[Opening Supplied data section]
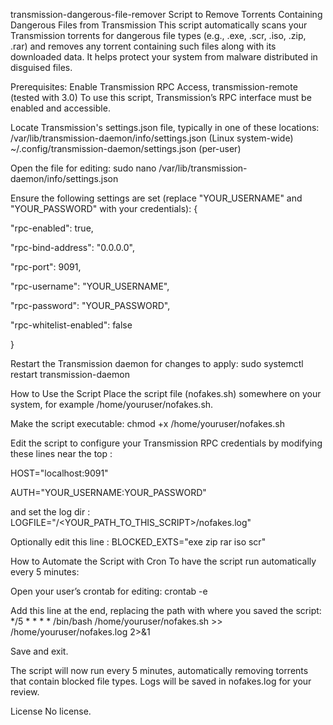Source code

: transmission-dangerous-file-remover
Script to Remove Torrents Containing Dangerous Files from Transmission
This script automatically scans your Transmission torrents for dangerous file types (e.g., .exe, .scr, .iso, .zip, .rar) and removes any torrent containing such files along with its downloaded data. It helps protect your system from malware distributed in disguised files.

Prerequisites: Enable Transmission RPC Access, transmission-remote (tested with 3.0)
To use this script, Transmission’s RPC interface must be enabled and accessible.

Locate Transmission's settings.json file, typically in one of these locations:
/var/lib/transmission-daemon/info/settings.json (Linux system-wide)
~/.config/transmission-daemon/settings.json (per-user)

Open the file for editing:
sudo nano /var/lib/transmission-daemon/info/settings.json

Ensure the following settings are set (replace "YOUR_USERNAME" and "YOUR_PASSWORD" with your credentials):
{

"rpc-enabled": true,

"rpc-bind-address": "0.0.0.0",

"rpc-port": 9091,

"rpc-username": "YOUR_USERNAME",

"rpc-password": "YOUR_PASSWORD",

"rpc-whitelist-enabled": false

}

Restart the Transmission daemon for changes to apply:
sudo systemctl restart transmission-daemon

How to Use the Script
Place the script file (nofakes.sh) somewhere on your system, for example /home/youruser/nofakes.sh.

Make the script executable:
chmod +x /home/youruser/nofakes.sh

Edit the script to configure your Transmission RPC credentials by modifying these lines near the top : 

HOST="localhost:9091"

AUTH="YOUR_USERNAME:YOUR_PASSWORD"

and set the log dir :
LOGFILE="/<YOUR_PATH_TO_THIS_SCRIPT>/nofakes.log"

Optionally edit this line : 
BLOCKED_EXTS="exe zip rar iso scr"

How to Automate the Script with Cron
To have the script run automatically every 5 minutes:

Open your user’s crontab for editing:
crontab -e

Add this line at the end, replacing the path with where you saved the script:
*/5 * * * * /bin/bash /home/youruser/nofakes.sh >> /home/youruser/nofakes.log 2>&1

Save and exit.

The script will now run every 5 minutes, automatically removing torrents that contain blocked file types. Logs will be saved in nofakes.log for your review.

License
No license.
[Closing Supplied data section]
What to work on:
Reproduce exactly the final stretch of the listing, starting at the line that contains "How to Automate the Script with Cron" and ending with the last line.

Completed exercise:
How to Automate the Script with Cron
To have the script run automatically every 5 minutes:

Open your user’s crontab for editing:
crontab -e

Add this line at the end, replacing the path with where you saved the script:
*/5 * * * * /bin/bash /home/youruser/nofakes.sh >> /home/youruser/nofakes.log 2>&1

Save and exit.

The script will now run every 5 minutes, automatically removing torrents that contain blocked file types. Logs will be saved in nofakes.log for your review.

License
No license.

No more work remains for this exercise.